_EXCERPTED RECORDS:_
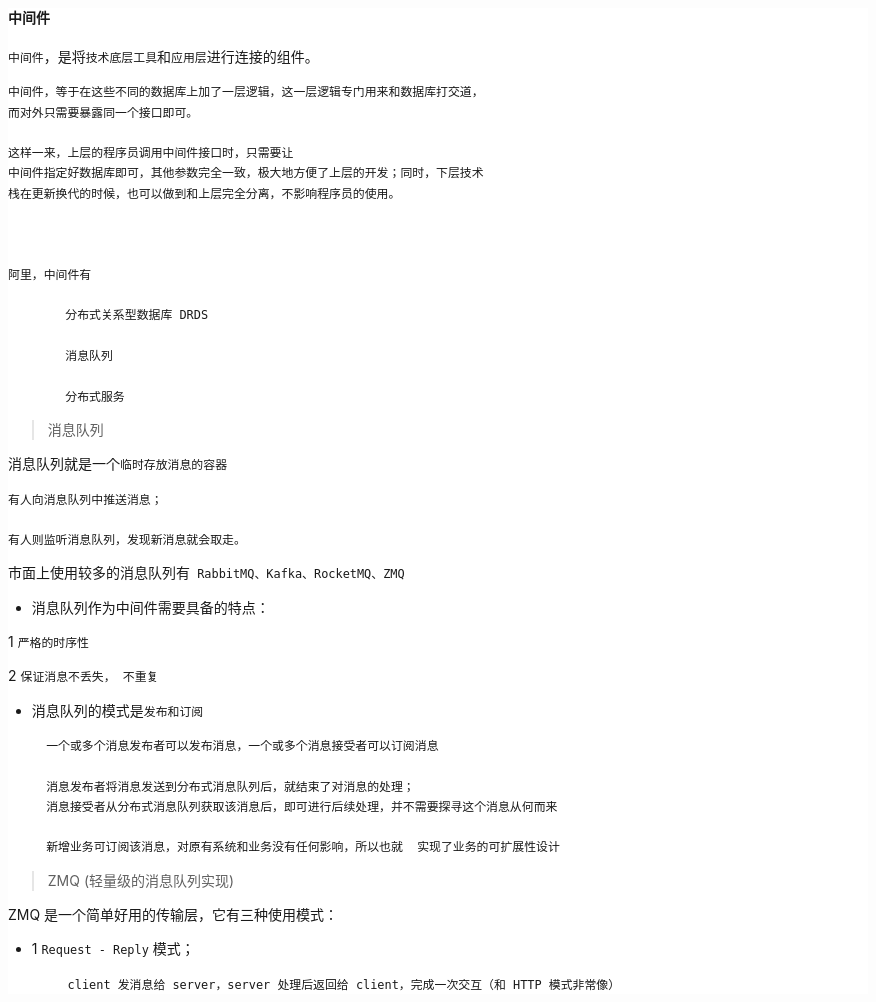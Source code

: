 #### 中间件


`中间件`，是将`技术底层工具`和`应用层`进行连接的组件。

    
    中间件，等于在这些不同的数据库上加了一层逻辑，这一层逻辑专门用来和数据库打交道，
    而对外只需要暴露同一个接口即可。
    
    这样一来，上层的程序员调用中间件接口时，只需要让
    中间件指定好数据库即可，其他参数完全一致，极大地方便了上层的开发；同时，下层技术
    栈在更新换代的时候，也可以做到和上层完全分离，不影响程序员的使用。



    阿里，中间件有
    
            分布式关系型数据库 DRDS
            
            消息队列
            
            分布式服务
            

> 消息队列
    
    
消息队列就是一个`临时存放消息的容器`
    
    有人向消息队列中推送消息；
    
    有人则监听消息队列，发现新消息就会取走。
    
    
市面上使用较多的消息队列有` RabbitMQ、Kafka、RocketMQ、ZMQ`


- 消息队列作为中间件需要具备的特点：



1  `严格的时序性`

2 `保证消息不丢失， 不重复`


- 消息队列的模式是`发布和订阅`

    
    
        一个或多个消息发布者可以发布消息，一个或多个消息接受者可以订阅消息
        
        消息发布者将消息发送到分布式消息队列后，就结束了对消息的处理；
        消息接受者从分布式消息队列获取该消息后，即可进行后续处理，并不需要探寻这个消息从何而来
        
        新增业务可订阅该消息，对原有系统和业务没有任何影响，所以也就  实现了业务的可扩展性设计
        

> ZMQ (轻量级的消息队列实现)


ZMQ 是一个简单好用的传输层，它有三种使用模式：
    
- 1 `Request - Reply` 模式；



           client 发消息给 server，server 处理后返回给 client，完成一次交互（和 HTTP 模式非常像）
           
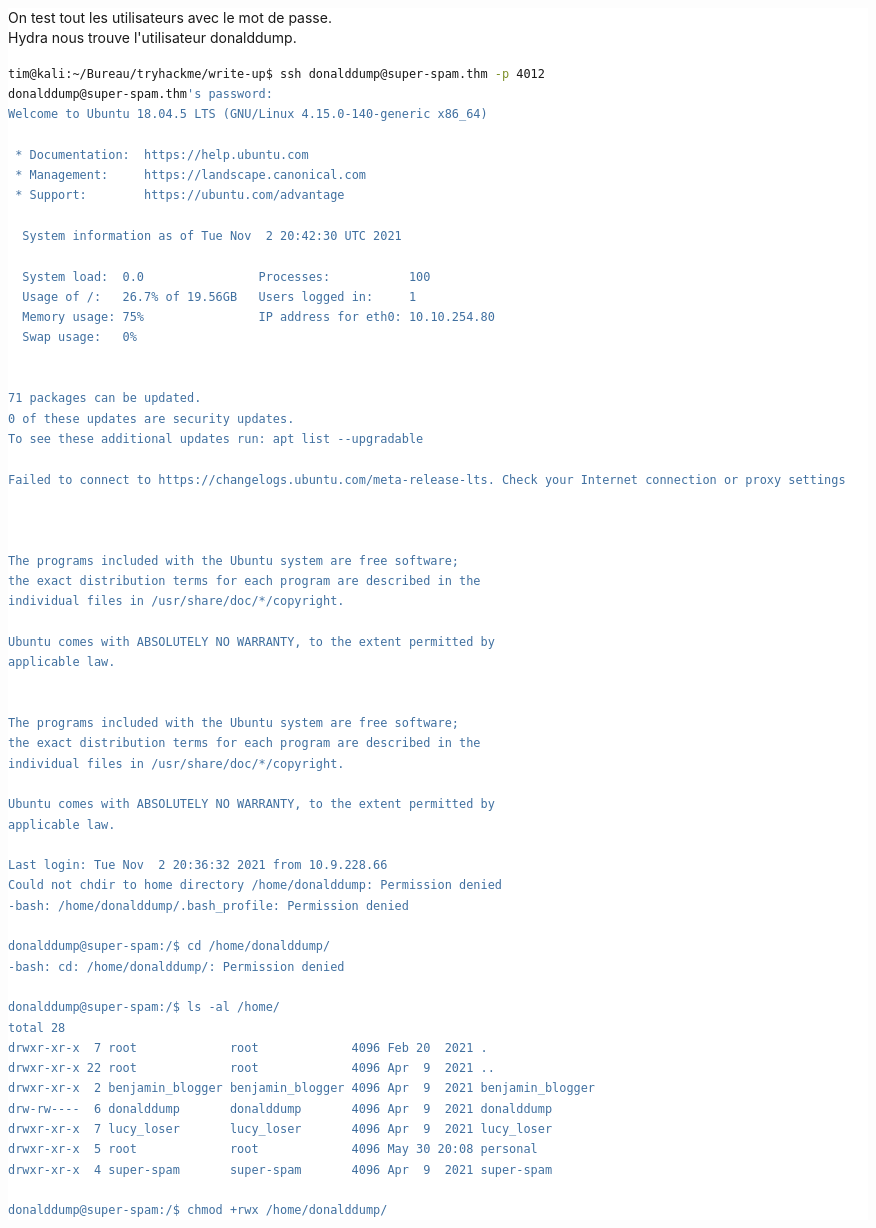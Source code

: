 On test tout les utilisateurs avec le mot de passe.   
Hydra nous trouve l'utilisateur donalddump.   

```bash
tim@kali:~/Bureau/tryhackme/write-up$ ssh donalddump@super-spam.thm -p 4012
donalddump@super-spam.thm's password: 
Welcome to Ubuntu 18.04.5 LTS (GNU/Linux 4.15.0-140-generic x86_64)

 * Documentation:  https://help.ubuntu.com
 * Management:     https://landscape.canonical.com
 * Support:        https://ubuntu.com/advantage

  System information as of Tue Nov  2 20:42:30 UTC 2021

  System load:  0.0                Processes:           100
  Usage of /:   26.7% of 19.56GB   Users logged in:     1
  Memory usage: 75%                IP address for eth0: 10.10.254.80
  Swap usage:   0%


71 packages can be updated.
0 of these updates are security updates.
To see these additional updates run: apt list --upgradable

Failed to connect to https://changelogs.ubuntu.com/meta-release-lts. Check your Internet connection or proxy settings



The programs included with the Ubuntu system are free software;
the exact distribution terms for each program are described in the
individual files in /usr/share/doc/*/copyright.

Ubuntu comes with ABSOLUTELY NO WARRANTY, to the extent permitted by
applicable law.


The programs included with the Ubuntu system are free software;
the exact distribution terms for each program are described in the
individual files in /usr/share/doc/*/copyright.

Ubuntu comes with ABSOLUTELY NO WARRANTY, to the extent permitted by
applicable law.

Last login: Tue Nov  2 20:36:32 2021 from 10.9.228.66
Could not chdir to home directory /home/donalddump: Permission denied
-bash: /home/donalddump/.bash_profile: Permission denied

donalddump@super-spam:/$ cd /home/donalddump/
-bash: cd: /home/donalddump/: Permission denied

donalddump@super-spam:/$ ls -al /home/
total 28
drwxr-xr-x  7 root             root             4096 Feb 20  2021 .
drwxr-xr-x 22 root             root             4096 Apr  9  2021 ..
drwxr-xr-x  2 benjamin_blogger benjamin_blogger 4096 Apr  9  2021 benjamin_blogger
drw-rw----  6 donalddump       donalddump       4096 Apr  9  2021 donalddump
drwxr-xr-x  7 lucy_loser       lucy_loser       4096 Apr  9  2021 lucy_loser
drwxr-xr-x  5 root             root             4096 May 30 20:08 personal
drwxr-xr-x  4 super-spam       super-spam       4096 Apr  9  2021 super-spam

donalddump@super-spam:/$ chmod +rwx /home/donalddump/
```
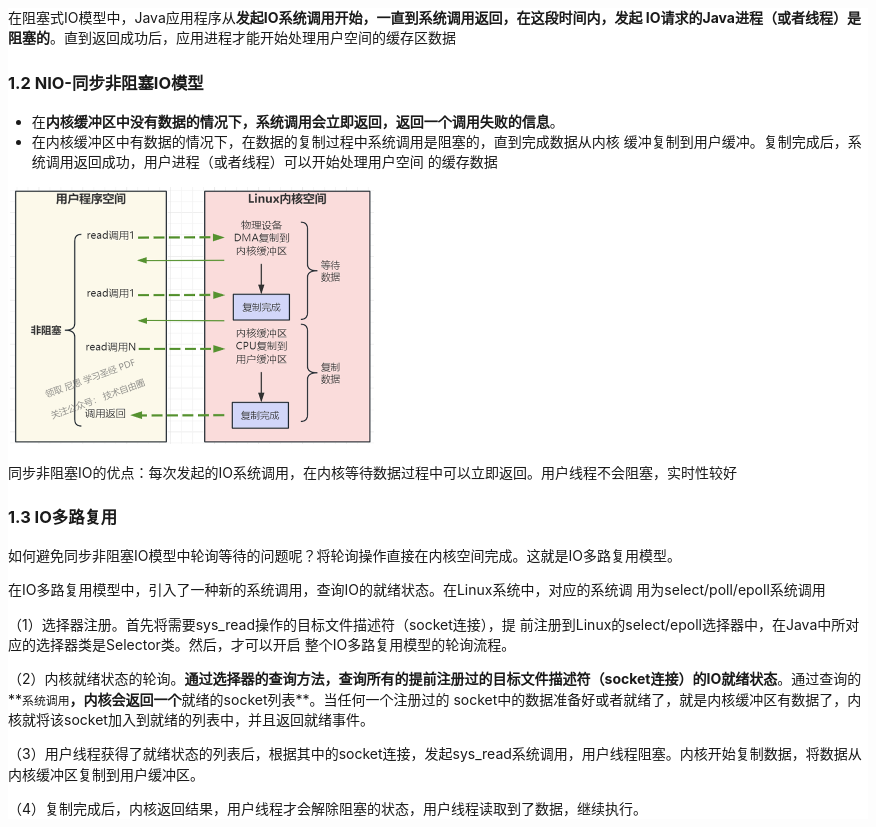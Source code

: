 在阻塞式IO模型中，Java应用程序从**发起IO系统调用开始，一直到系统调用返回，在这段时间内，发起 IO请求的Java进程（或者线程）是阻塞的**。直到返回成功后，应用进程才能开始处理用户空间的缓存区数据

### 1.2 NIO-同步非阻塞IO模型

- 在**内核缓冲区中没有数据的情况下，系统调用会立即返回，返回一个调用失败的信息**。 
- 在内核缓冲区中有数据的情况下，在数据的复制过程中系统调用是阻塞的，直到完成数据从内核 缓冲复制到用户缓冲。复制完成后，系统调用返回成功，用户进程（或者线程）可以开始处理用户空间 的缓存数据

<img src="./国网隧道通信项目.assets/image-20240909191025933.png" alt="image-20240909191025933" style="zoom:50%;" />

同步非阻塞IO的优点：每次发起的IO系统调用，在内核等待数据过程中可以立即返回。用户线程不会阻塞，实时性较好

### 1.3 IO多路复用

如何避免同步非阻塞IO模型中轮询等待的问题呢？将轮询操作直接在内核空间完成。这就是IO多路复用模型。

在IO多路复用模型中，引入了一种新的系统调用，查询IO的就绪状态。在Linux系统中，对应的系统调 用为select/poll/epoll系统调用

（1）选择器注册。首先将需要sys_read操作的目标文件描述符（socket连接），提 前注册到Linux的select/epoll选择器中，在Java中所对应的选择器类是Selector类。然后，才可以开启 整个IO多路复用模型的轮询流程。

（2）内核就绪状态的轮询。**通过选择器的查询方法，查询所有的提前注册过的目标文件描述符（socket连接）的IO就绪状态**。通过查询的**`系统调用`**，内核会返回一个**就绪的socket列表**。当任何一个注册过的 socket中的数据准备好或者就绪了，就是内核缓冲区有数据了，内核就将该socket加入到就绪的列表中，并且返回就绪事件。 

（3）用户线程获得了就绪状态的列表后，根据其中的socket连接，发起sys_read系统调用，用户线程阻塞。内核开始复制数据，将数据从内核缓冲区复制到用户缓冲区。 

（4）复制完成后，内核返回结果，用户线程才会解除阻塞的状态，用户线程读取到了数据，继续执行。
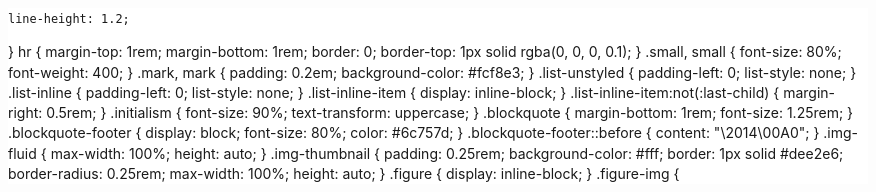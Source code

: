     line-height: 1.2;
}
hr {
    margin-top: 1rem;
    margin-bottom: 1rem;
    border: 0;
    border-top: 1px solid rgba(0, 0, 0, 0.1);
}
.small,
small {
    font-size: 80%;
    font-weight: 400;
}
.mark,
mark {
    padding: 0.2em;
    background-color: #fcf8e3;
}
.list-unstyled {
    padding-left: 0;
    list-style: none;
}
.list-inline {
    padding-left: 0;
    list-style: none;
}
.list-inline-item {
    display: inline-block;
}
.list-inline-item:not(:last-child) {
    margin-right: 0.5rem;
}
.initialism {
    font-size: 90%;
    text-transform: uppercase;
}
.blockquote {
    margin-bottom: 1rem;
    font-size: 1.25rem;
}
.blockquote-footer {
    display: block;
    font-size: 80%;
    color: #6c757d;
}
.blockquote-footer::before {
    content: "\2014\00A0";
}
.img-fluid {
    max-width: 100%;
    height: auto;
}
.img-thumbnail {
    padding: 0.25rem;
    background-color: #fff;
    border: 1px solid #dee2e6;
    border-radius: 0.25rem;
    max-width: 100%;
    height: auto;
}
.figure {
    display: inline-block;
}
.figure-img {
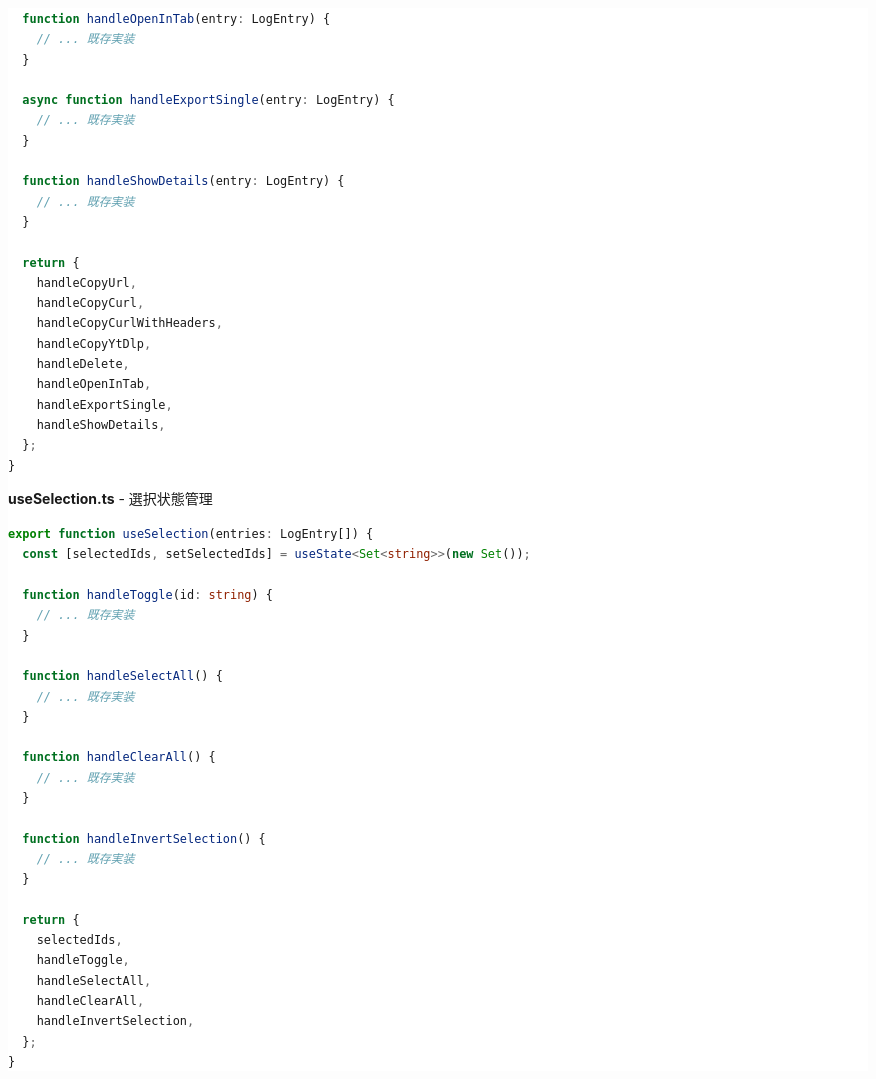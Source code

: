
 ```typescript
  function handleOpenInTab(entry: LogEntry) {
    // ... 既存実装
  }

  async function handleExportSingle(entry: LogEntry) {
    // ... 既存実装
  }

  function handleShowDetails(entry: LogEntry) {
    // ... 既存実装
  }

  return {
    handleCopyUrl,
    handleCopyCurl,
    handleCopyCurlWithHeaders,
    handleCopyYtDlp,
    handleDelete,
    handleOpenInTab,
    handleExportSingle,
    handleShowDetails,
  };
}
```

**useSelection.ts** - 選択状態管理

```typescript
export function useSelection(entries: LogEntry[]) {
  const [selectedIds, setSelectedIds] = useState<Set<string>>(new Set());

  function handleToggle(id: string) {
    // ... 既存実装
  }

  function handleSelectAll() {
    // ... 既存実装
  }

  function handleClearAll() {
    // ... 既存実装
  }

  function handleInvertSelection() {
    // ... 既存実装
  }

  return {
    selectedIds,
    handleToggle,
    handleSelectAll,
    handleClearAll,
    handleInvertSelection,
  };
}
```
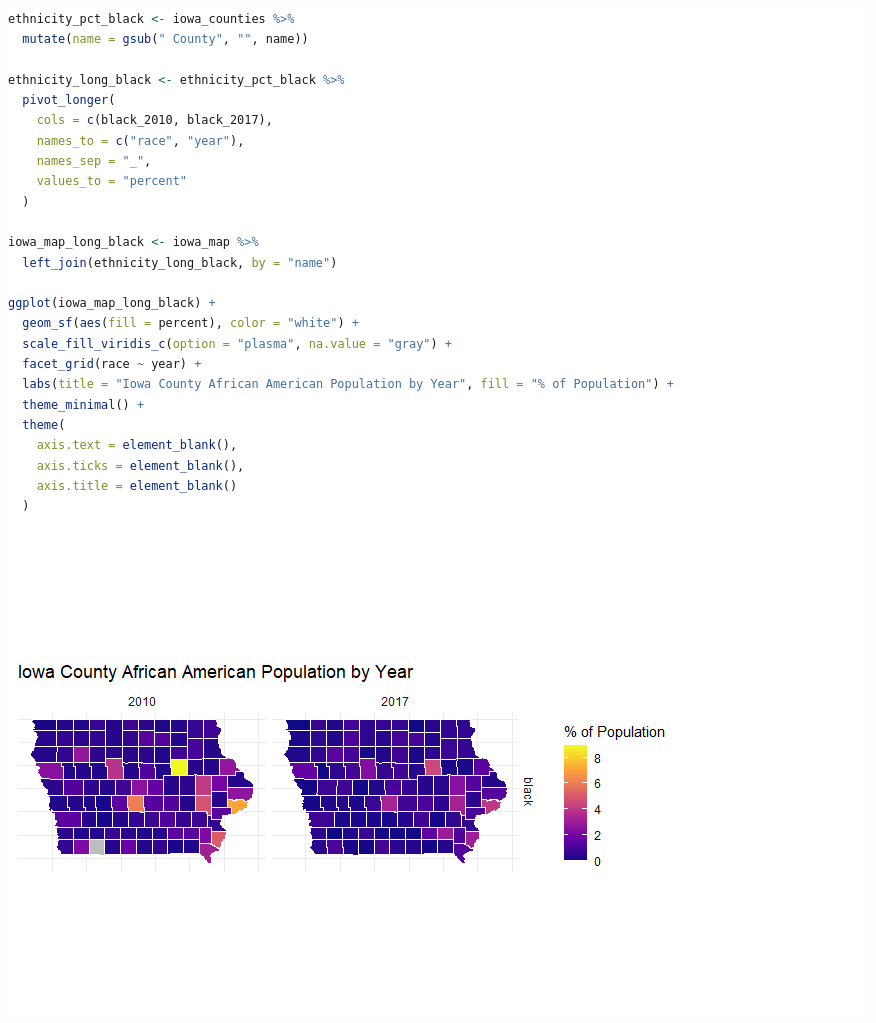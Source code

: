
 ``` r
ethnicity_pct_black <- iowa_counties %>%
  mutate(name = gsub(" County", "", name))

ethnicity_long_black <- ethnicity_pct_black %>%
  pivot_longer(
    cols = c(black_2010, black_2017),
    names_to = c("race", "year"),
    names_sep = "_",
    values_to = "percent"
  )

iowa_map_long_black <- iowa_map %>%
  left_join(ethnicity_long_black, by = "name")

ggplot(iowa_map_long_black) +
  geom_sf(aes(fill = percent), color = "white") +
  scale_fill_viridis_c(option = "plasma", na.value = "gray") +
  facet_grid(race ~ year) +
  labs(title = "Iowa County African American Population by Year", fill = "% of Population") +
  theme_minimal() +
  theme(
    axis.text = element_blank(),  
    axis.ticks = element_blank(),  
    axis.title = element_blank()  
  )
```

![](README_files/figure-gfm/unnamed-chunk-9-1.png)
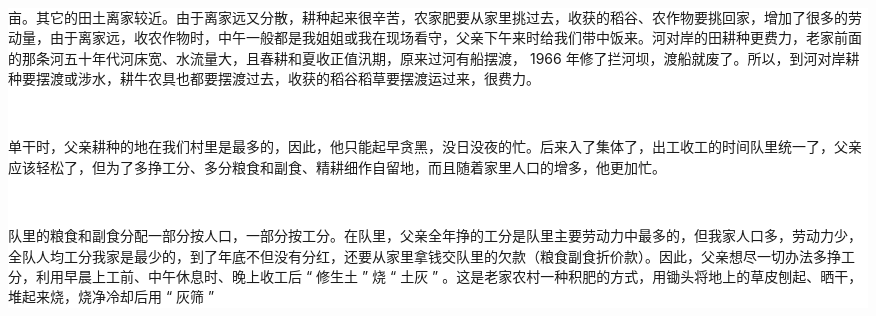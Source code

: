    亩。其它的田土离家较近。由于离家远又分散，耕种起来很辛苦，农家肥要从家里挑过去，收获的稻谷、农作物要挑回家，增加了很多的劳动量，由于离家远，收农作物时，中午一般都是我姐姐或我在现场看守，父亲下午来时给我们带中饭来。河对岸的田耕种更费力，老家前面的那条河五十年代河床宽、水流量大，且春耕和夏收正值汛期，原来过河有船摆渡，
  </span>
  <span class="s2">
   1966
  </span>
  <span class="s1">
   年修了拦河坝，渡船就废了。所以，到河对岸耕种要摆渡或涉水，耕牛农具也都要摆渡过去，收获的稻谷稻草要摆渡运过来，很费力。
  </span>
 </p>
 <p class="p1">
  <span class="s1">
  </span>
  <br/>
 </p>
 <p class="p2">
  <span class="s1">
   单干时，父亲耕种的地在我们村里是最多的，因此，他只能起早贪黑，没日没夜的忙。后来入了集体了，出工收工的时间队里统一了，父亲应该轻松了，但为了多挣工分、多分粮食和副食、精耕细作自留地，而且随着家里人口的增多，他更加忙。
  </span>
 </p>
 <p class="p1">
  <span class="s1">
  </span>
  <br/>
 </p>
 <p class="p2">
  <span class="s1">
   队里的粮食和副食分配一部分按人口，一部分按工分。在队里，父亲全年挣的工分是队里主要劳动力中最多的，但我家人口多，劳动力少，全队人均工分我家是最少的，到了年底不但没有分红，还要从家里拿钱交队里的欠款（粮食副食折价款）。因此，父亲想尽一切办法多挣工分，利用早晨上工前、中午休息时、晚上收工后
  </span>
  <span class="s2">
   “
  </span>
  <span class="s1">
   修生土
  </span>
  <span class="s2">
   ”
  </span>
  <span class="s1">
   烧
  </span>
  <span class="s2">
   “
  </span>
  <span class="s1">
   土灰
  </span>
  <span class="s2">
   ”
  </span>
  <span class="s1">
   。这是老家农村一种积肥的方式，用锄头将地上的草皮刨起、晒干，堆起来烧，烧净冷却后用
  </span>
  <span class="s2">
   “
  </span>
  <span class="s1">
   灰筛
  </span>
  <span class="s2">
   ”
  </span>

_AIM OF THE TASK:_ Search the listing above for lines containing "useSelection", and copy them.

_TASK ANSWER:_
**useSelection.ts** - 選択状態管理
export function useSelection(entries: LogEntry[]) {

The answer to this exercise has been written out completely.